Emerging evidence have illustrated the vital roles of long noncoding RNAs (lncRNAs) in glioma. Nevertheless, the majority of their roles and mechanisms in gliomagenesis are still largely unclear. In this study, we investigate the roles of lncRNA CASC9 on glioma tumourigenesis and authenticate its potential mechanisms. Results manifested that CASC9 was highly expressed in glioma specimens and cells, moreover, the ectopic overexpression was correlated with glioma patients' clinic. Functional studies found that siRNA-mediated CASC9 silencing inhibited the proliferative ability, invasion in vitro, and impaired the tumour growth in vivo.

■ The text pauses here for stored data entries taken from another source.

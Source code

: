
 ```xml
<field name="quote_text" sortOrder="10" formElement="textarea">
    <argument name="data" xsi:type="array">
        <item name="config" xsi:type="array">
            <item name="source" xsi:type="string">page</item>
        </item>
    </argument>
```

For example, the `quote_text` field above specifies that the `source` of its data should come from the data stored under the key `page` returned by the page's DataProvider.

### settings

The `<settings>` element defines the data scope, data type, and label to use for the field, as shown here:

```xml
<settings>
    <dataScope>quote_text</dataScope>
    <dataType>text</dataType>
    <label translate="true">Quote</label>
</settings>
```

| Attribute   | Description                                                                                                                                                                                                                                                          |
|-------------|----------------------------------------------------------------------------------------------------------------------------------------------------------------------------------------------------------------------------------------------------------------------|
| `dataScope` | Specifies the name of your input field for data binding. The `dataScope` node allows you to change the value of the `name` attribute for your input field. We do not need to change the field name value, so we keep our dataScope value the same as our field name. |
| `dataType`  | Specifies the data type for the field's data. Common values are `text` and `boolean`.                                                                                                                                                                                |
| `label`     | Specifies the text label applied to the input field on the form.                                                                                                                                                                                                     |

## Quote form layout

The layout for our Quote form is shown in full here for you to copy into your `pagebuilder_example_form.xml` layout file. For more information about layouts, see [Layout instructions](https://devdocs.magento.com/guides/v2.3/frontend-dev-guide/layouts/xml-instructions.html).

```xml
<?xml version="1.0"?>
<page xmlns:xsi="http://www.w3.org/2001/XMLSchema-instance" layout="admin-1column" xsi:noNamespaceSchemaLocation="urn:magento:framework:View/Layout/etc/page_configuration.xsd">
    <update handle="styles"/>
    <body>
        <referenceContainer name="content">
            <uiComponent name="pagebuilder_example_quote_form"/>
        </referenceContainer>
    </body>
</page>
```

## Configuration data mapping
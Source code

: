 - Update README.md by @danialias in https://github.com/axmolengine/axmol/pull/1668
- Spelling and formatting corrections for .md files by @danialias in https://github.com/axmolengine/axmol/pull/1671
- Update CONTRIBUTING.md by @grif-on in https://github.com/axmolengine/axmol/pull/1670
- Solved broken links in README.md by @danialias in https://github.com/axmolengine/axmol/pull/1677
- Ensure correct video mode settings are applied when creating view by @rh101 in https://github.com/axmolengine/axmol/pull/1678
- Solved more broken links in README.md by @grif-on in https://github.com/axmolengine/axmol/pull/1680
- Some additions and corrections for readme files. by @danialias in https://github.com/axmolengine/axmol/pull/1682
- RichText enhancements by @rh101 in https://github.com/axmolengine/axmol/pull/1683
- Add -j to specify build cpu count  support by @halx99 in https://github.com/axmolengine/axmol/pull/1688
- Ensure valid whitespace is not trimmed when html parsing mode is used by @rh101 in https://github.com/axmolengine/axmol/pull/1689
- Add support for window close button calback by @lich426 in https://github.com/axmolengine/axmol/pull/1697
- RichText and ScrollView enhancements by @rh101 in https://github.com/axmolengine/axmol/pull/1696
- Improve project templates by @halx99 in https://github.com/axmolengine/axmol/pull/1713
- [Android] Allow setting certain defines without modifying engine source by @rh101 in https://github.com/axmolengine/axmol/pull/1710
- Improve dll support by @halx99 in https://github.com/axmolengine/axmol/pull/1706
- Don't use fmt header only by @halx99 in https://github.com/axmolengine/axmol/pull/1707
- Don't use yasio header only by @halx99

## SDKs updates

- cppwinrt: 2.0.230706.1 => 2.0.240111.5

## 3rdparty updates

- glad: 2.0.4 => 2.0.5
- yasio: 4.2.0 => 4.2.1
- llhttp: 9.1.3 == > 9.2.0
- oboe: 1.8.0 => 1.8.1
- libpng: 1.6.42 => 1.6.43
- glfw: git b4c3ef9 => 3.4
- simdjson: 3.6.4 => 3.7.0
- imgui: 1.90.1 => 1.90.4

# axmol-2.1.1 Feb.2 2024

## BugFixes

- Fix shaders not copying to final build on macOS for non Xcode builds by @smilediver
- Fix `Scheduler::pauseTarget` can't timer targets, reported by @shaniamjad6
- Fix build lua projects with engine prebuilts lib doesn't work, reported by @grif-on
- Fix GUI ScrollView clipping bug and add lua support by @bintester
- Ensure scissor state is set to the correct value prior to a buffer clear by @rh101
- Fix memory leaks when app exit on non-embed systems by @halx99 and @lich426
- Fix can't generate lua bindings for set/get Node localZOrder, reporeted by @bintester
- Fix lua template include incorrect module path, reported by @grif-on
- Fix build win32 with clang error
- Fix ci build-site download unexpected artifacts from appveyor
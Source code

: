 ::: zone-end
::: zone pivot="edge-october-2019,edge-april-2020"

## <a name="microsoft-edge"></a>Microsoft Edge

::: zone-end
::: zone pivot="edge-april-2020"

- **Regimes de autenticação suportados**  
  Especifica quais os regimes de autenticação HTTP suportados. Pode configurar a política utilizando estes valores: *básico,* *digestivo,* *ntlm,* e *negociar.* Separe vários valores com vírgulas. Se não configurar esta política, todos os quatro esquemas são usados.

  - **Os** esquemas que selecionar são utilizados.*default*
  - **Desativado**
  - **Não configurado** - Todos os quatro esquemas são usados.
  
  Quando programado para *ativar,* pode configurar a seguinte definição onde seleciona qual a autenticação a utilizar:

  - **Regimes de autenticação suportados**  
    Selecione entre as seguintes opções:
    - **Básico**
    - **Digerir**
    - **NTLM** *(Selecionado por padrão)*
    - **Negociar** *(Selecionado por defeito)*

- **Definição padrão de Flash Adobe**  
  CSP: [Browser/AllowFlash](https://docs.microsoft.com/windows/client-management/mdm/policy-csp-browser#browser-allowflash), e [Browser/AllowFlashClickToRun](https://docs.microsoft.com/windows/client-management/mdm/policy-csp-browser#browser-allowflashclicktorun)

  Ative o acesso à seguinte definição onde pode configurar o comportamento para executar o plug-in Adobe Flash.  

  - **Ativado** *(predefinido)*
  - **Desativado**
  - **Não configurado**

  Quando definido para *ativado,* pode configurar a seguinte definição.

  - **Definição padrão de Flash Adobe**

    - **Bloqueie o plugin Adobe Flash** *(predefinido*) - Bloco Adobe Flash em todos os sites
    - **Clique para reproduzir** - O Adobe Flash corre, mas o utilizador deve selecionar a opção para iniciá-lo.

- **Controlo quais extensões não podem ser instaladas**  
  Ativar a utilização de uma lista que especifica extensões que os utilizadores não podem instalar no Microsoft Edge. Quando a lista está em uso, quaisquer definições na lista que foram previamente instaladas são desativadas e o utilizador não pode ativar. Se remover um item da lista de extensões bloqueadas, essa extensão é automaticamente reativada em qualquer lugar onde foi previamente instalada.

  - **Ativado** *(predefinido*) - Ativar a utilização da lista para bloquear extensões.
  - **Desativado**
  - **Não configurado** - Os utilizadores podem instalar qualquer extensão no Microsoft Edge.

Mechanical studies revealed that miR-519d both targeted the 3'-UTR of CASC9 and STAT3 mRNA, which was identified by luciferase reporter assay and RNA immunoprecipitation (RIP). Moreover, chromatin immunoprecipitation (ChIP) and luciferase reporter assay revealed that STAT3, an oncogenic transcription factor, could bind with the promoter of CASC9 and activate its transcriptional level. In conclusion, our results concluded that CASC9 promotes STAT3 expression via sponging miR-519d, in return, STAT3 activate CASC9 transcription, forming a positive feedback loop of CASC9/miR-519d/STAT3. The novel finding provides a potential therapeutic target for glioma.